Adopting its conclusions and recommendations on China’s combined fifth and sixth reports which CEDAW reviewed in two public meeting on 10 August, the Committee expressed concern about the disadvantaged position of rural women with regard to access to education, health, employment, and participation in leadership and land property. “It is also concerned at the situation of rural minority women, including Tibetan women, who face multiple forms of discrimination based on sex, ethnic or cultural background and socio-economic status,” the body said in a document dated 25 August.
Reiterating the Committee’s concern on the lack of a clear definition of discrimination against women in Chinese domestic legislation, CEDAW urged the Chinese authorities “to take a holistic approach to eliminating the multiple forms of discrimination that ethnic minority women face and to accelerate the achievement of their de-facto equality.”
The Committee did welcome certain legal reforms undertaken by China in recent years that relate to women rights but regretted that China’s reports failed to provide adequate data and analytical information on the situation of women. In this respect CEDAW recommended that in China’s next reports contain comprehensive information “on the situation of rural women, including ethnic minority women, especially with regard to their education, employment and health status and exposure to violence.”
As regards coercive birth control practices by the Chinese authorities on Tibetan women, the Committee has urged China “to investigate and prosecute the reports of abuse and violence against ethnic minority women by local family planning officials, including forced sterilization and abortion.”

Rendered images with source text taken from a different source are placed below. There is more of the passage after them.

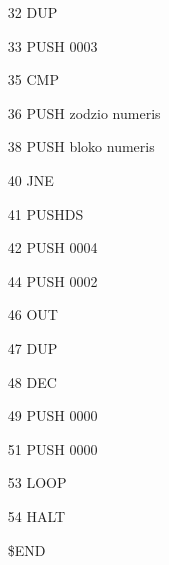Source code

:\documentclass{scrartcl}
\begin{document}
\begin{itemize}
				\item [32] DUP
				\item [33] PUSH 0003
				\item [35] CMP		
				\item [36] PUSH zodzio numeris
				\item [38] PUSH bloko numeris								
				\item [40] JNE 		
				\item [41] PUSHDS
				\item [42] PUSH 0004
				\item [44] PUSH 0002
				\item [46] OUT
				
				\item [47] DUP
				\item [48] DEC
				\item [49] PUSH 0000
				\item [51] PUSH 0000
				\item [53] LOOP
				\item [54] HALT				
				\item[] \$END
			\end{itemize}
		
\end{document}
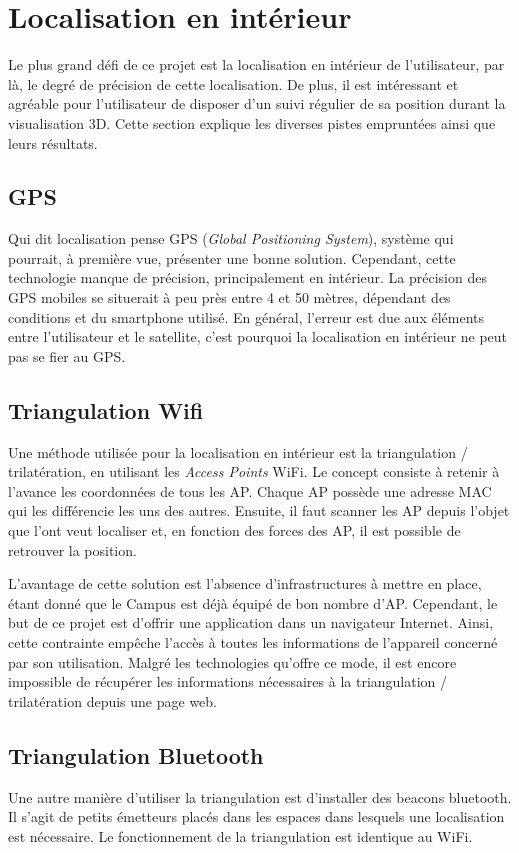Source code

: \section{Localisation en intérieur}
\label{sec:localisation}

Le plus grand défi de ce projet est la localisation en intérieur de l'utilisateur, par là, le degré de précision de cette localisation. De plus, il est intéressant et agréable pour l'utilisateur de disposer d'un suivi régulier de sa position durant la visualisation 3D. Cette section explique les diverses pistes empruntées ainsi que leurs résultats.

\subsection{GPS}
Qui dit localisation pense GPS (\textit{Global Positioning System}), système qui pourrait, à première vue, présenter une bonne solution. Cependant, cette technologie manque de précision, principalement en intérieur. La précision des GPS mobiles se situerait à peu près entre 4 et 50 mètres, dépendant des conditions et du smartphone utilisé. En général, l'erreur est due aux éléments entre l'utilisateur et le satellite, c'est pourquoi la localisation en intérieur ne peut pas se fier au GPS.

\subsection{Triangulation Wifi}
Une méthode utilisée pour la localisation en intérieur est la triangulation / trilatération, en utilisant les \textit{Access Points} WiFi. Le concept consiste à retenir à l'avance les coordonnées de tous les AP. Chaque AP possède une adresse MAC qui les différencie les uns des autres. Ensuite, il faut scanner les AP depuis l'objet que l'ont veut localiser et, en fonction des forces des AP, il est possible de retrouver la position.

L'avantage de cette solution est l'absence d'infrastructures à mettre en place, étant donné que le Campus est déjà équipé de bon nombre d'AP. Cependant, le but de ce projet est d'offrir une application dans un navigateur Internet. Ainsi, cette contrainte  empêche l'accès à toutes les informations de l'appareil concerné par son utilisation. Malgré les technologies qu'offre ce mode, il est encore impossible de récupérer les informations nécessaires à la triangulation / trilatération depuis une page web.

\subsection{Triangulation Bluetooth}
Une autre manière d'utiliser la triangulation est d'installer des beacons bluetooth. Il s'agit de petits émetteurs placés dans les espaces dans lesquels une localisation est nécessaire. Le fonctionnement de la triangulation est identique au WiFi.


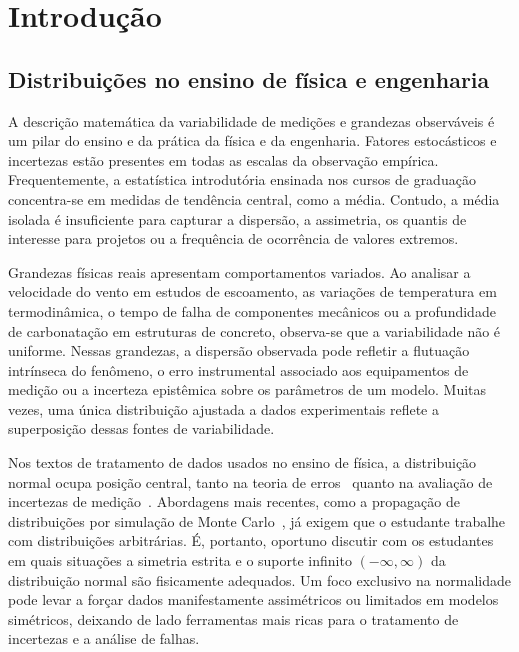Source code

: \section{Introdução}\label{sec:introducao}

\subsection{Distribuições no ensino de física e engenharia}

A descrição matemática da variabilidade de medições e grandezas observáveis é um pilar do ensino e da prática da física e da engenharia. Fatores estocásticos e incertezas estão presentes em todas as escalas da observação empírica. Frequentemente, a estatística introdutória ensinada nos cursos de graduação concentra-se em medidas de tendência central, como a média. Contudo, a média isolada é insuficiente para capturar a dispersão, a assimetria, os quantis de interesse para projetos ou a frequência de ocorrência de valores extremos.

Grandezas físicas reais apresentam comportamentos variados. Ao analisar a velocidade do vento em estudos de escoamento, as variações de temperatura em termodinâmica, o tempo de falha de componentes mecânicos ou a profundidade de carbonatação em estruturas de concreto, observa-se que a variabilidade não é uniforme. Nessas grandezas, a dispersão observada pode refletir a flutuação intrínseca do fenômeno, o erro instrumental associado aos equipamentos de medição ou a incerteza epistêmica sobre os parâmetros de um modelo. Muitas vezes, uma única distribuição ajustada a dados experimentais reflete a superposição dessas fontes de variabilidade.

Nos textos de tratamento de dados usados no ensino de física, a distribuição normal ocupa posição central, tanto na teoria de erros~\cite{vuolo1996} quanto na avaliação de incertezas de medição~\cite{gum2008}. Abordagens mais recentes, como a propagação de distribuições por simulação de Monte Carlo~\cite{gums1,ribeiro2025}, já exigem que o estudante trabalhe com distribuições arbitrárias. É, portanto, oportuno discutir com os estudantes em quais situações a simetria estrita e o suporte infinito $(-\infty, \infty)$ da distribuição normal são fisicamente adequados. Um foco exclusivo na normalidade pode levar a forçar dados manifestamente assimétricos ou limitados em modelos simétricos, deixando de lado ferramentas mais ricas para o tratamento de incertezas e a análise de falhas.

The Tibetan Women’s Association (TWA) had in a report to the Committee called for international scrutiny “to ensure that the Chinese Government complies international and humanitarian and halts torture and other cruel treatment of Tibetan women during detention and imprisonment.” In reaction to such inputs received NGOs, the Committee said it was concerned about “reported incidents of violence against women in detention centers, in particular in Tibet” and advised China “to enhance victims’ access to justice and redress…”
On another serious matter which is affecting Tibetan girls with a growing number of them being lured to prostitution that can have a direct link to human trafficking, CEDAW said that the definition of trafficking in China’s Penal Code “is limited to the purpose of exploitation of prostitution and is therefore not in line with international standards.”
China’s next report, the seventh, to the Committee was due this month. However, the Committee concluded that China’s seventh and eighth reports should be submitted as a combined one in 2010.
Although the Chinese delegation before CEDAW was more than 25 members, none of the listed officials included Tibetans from either the “Tibet Autonomous Region” or other Tibetan areas in present-day China. As its past reports to other UN Treaty Bodies, China again failed to provide meaningful and adequate information about the overall situation of Tibetan women in all Tibetan areas under its rule.Click here to view full CEDAW Document.(pdf)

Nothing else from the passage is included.